SUPPLIED INFORMATION section start
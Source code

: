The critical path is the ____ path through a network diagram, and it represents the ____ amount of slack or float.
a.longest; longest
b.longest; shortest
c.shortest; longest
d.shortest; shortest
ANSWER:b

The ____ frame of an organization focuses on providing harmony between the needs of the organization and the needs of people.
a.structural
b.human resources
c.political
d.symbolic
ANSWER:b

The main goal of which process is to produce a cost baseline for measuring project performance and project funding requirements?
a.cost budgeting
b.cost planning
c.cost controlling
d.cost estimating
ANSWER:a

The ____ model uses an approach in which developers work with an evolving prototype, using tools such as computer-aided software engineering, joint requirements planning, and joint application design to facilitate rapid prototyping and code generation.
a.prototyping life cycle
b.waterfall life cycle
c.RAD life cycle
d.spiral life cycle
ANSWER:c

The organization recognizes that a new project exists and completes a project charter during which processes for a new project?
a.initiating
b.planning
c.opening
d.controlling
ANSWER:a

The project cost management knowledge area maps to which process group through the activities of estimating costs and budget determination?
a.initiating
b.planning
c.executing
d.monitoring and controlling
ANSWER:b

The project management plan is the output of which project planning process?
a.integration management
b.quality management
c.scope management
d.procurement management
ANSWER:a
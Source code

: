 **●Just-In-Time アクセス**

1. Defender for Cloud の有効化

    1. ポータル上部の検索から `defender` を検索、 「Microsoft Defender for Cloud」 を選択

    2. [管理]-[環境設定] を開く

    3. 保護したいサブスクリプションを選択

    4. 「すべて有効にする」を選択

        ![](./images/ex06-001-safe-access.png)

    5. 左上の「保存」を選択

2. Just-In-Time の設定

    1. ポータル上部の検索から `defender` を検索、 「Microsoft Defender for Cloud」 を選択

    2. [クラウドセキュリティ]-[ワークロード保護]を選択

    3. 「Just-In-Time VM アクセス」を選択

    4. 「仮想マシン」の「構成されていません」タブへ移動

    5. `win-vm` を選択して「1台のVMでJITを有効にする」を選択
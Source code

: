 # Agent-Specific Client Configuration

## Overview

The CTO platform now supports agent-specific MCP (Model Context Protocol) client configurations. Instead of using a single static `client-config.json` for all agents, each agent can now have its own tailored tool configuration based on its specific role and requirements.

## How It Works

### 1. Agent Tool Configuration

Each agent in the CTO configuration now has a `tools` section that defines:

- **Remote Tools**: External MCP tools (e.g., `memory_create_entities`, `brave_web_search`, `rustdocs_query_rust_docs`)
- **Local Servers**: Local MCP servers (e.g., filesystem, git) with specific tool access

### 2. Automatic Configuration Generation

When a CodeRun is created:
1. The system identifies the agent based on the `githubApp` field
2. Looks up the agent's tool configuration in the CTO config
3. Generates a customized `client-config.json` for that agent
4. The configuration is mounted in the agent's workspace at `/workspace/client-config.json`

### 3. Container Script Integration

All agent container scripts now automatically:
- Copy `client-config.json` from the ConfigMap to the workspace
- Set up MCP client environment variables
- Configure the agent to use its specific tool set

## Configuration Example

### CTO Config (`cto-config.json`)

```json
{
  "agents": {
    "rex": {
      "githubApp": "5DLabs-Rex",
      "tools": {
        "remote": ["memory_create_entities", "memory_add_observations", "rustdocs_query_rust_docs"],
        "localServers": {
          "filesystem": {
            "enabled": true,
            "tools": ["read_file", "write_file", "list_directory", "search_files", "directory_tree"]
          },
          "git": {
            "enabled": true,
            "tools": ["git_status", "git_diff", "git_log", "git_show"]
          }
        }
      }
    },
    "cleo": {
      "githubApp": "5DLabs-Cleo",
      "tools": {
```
SUPPLIED INFORMATION section end
PROMPT: Repeat the whole listing above without any change.

EXERCISE OUTPUT:
Source code

:The critical path is the ____ path through a network diagram, and it represents the ____ amount of slack or float.
a.longest; longest
b.longest; shortest
c.shortest; longest
d.shortest; shortest
ANSWER:b

The ____ frame of an organization focuses on providing harmony between the needs of the organization and the needs of people.
a.structural
b.human resources
c.political
d.symbolic
ANSWER:b

The main goal of which process is to produce a cost baseline for measuring project performance and project funding requirements?
a.cost budgeting
b.cost planning
c.cost controlling
d.cost estimating
ANSWER:a

The ____ model uses an approach in which developers work with an evolving prototype, using tools such as computer-aided software engineering, joint requirements planning, and joint application design to facilitate rapid prototyping and code generation.
a.prototyping life cycle
b.waterfall life cycle
c.RAD life cycle
d.spiral life cycle
ANSWER:c

The organization recognizes that a new project exists and completes a project charter during which processes for a new project?
a.initiating
b.planning
c.opening
d.controlling
ANSWER:a

The project cost management knowledge area maps to which process group through the activities of estimating costs and budget determination?
a.initiating
b.planning
c.executing
d.monitoring and controlling
ANSWER:b

The project management plan is the output of which project planning process?
a.integration management
b.quality management
c.scope management
d.procurement management
ANSWER:a
Source code

: **●Just-In-Time アクセス**

1. Defender for Cloud の有効化

    1. ポータル上部の検索から `defender` を検索、 「Microsoft Defender for Cloud」 を選択

    2. [管理]-[環境設定] を開く

    3. 保護したいサブスクリプションを選択

    4. 「すべて有効にする」を選択

        ![](./images/ex06-001-safe-access.png)

    5. 左上の「保存」を選択

2. Just-In-Time の設定

    1. ポータル上部の検索から `defender` を検索、 「Microsoft Defender for Cloud」 を選択

    2. [クラウドセキュリティ]-[ワークロード保護]を選択

    3. 「Just-In-Time VM アクセス」を選択

    4. 「仮想マシン」の「構成されていません」タブへ移動

    5. `win-vm` を選択して「1台のVMでJITを有効にする」を選択
Source code

: # Agent-Specific Client Configuration

## Overview

The CTO platform now supports agent-specific MCP (Model Context Protocol) client configurations. Instead of using a single static `client-config.json` for all agents, each agent can now have its own tailored tool configuration based on its specific role and requirements.

## How It Works

### 1. Agent Tool Configuration

Each agent in the CTO configuration now has a `tools` section that defines:

- **Remote Tools**: External MCP tools (e.g., `memory_create_entities`, `brave_web_search`, `rustdocs_query_rust_docs`)
- **Local Servers**: Local MCP servers (e.g., filesystem, git) with specific tool access

### 2. Automatic Configuration Generation

When a CodeRun is created:
1. The system identifies the agent based on the `githubApp` field
2. Looks up the agent's tool configuration in the CTO config
3. Generates a customized `client-config.json` for that agent
4. The configuration is mounted in the agent's workspace at `/workspace/client-config.json`

### 3. Container Script Integration

All agent container scripts now automatically:
- Copy `client-config.json` from the ConfigMap to the workspace
- Set up MCP client environment variables
- Configure the agent to use its specific tool set

## Configuration Example

### CTO Config (`cto-config.json`)

```json
{
  "agents": {
    "rex": {
      "githubApp": "5DLabs-Rex",
      "tools": {
        "remote": ["memory_create_entities", "memory_add_observations", "rustdocs_query_rust_docs"],
        "localServers": {
          "filesystem": {
            "enabled": true,
            "tools": ["read_file", "write_file", "list_directory", "search_files", "directory_tree"]
          },
          "git": {
            "enabled": true,
            "tools": ["git_status", "git_diff", "git_log", "git_show"]
          }
        }
      }
    },
    "cleo": {
      "githubApp": "5DLabs-Cleo",
      "tools": {
```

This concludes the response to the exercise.